GOAL OF THE EXERCISE:
A stretch of the entries below is to be set down exactly, running from the line with "## 📝 CSV Format" through the line with "<td bgcolor=white>值班组</td>", both included, and no other line.

(Saved data entries)
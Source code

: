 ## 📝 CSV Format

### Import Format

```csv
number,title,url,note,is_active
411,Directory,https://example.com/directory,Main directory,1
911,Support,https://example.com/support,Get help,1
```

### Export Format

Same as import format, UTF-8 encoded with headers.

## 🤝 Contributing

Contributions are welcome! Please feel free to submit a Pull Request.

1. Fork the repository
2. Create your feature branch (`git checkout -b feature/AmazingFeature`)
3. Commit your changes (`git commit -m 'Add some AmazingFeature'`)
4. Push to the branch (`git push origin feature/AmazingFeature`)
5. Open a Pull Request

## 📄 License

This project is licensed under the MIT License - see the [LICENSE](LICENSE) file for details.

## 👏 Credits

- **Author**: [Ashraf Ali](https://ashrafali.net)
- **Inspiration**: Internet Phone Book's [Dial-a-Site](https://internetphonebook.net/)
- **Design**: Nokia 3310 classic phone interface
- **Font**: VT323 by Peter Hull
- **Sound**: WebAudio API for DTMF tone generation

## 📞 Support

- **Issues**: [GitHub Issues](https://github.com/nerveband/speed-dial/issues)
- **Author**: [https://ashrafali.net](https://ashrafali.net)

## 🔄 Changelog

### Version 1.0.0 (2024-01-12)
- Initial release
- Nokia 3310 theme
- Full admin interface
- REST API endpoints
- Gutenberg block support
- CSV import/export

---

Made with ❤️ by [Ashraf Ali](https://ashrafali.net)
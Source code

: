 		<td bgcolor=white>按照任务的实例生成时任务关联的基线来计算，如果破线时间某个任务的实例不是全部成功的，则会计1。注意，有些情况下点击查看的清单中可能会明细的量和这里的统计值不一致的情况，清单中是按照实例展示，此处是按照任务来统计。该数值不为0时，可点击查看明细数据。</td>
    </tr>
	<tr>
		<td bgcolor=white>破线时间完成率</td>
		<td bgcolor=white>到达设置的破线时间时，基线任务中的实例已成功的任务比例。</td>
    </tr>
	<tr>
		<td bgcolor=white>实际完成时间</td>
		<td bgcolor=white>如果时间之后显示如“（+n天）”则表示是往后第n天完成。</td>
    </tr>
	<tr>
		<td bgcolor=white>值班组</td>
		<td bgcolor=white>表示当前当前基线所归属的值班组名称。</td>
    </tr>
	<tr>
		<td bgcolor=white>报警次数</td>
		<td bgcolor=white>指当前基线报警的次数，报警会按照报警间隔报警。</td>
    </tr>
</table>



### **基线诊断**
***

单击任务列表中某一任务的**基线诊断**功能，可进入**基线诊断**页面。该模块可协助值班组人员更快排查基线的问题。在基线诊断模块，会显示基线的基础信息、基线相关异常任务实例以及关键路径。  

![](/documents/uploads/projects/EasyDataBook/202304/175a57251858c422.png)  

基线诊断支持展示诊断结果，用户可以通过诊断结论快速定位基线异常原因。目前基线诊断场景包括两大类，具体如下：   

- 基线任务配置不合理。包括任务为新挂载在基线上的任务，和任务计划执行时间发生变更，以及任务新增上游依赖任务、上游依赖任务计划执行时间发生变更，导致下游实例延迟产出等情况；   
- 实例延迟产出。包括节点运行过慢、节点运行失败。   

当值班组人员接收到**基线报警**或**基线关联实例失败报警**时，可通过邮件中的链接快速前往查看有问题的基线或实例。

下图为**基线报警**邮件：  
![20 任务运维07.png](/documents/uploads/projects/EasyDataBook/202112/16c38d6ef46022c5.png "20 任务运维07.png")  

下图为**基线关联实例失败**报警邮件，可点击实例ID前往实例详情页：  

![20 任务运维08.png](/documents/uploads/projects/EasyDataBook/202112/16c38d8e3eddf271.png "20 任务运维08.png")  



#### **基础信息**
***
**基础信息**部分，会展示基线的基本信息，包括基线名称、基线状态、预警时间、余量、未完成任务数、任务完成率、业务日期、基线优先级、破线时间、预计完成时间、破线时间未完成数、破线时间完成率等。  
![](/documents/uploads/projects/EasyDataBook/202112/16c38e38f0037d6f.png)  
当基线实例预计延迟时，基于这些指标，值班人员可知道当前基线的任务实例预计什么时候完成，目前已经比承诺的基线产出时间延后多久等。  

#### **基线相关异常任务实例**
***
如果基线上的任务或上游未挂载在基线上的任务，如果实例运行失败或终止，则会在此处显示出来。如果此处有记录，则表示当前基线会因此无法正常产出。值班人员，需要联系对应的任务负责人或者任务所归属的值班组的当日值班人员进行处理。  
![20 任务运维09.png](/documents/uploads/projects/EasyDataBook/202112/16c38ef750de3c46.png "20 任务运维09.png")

TASK ANSWER:
: ## 📝 CSV Format

### Import Format

```csv
number,title,url,note,is_active
411,Directory,https://example.com/directory,Main directory,1
911,Support,https://example.com/support,Get help,1
```

### Export Format

Same as import format, UTF-8 encoded with headers.

## 🤝 Contributing

Contributions are welcome! Please feel free to submit a Pull Request.

1. Fork the repository
2. Create your feature branch (`git checkout -b feature/AmazingFeature`)
3. Commit your changes (`git commit -m 'Add some AmazingFeature'`)
4. Push to the branch (`git push origin feature/AmazingFeature`)
5. Open a Pull Request

## 📄 License

This project is licensed under the MIT License - see the [LICENSE](LICENSE) file for details.

## 👏 Credits

- **Author**: [Ashraf Ali](https://ashrafali.net)
- **Inspiration**: Internet Phone Book's [Dial-a-Site](https://internetphonebook.net/)
- **Design**: Nokia 3310 classic phone interface
- **Font**: VT323 by Peter Hull
- **Sound**: WebAudio API for DTMF tone generation

## 📞 Support

- **Issues**: [GitHub Issues](https://github.com/nerveband/speed-dial/issues)
- **Author**: [https://ashrafali.net](https://ashrafali.net)

## 🔄 Changelog

### Version 1.0.0 (2024-01-12)
- Initial release
- Nokia 3310 theme
- Full admin interface
- REST API endpoints
- Gutenberg block support
- CSV import/export

---

Made with ❤️ by [Ashraf Ali](https://ashrafali.net)
Source code

: 		<td bgcolor=white>按照任务的实例生成时任务关联的基线来计算，如果破线时间某个任务的实例不是全部成功的，则会计1。注意，有些情况下点击查看的清单中可能会明细的量和这里的统计值不一致的情况，清单中是按照实例展示，此处是按照任务来统计。该数值不为0时，可点击查看明细数据。</td>
    </tr>
	<tr>
		<td bgcolor=white>破线时间完成率</td>
		<td bgcolor=white>到达设置的破线时间时，基线任务中的实例已成功的任务比例。</td>
    </tr>
	<tr>
		<td bgcolor=white>实际完成时间</td>
		<td bgcolor=white>如果时间之后显示如“（+n天）”则表示是往后第n天完成。</td>
    </tr>
	<tr>
		<td bgcolor=white>值班组</td>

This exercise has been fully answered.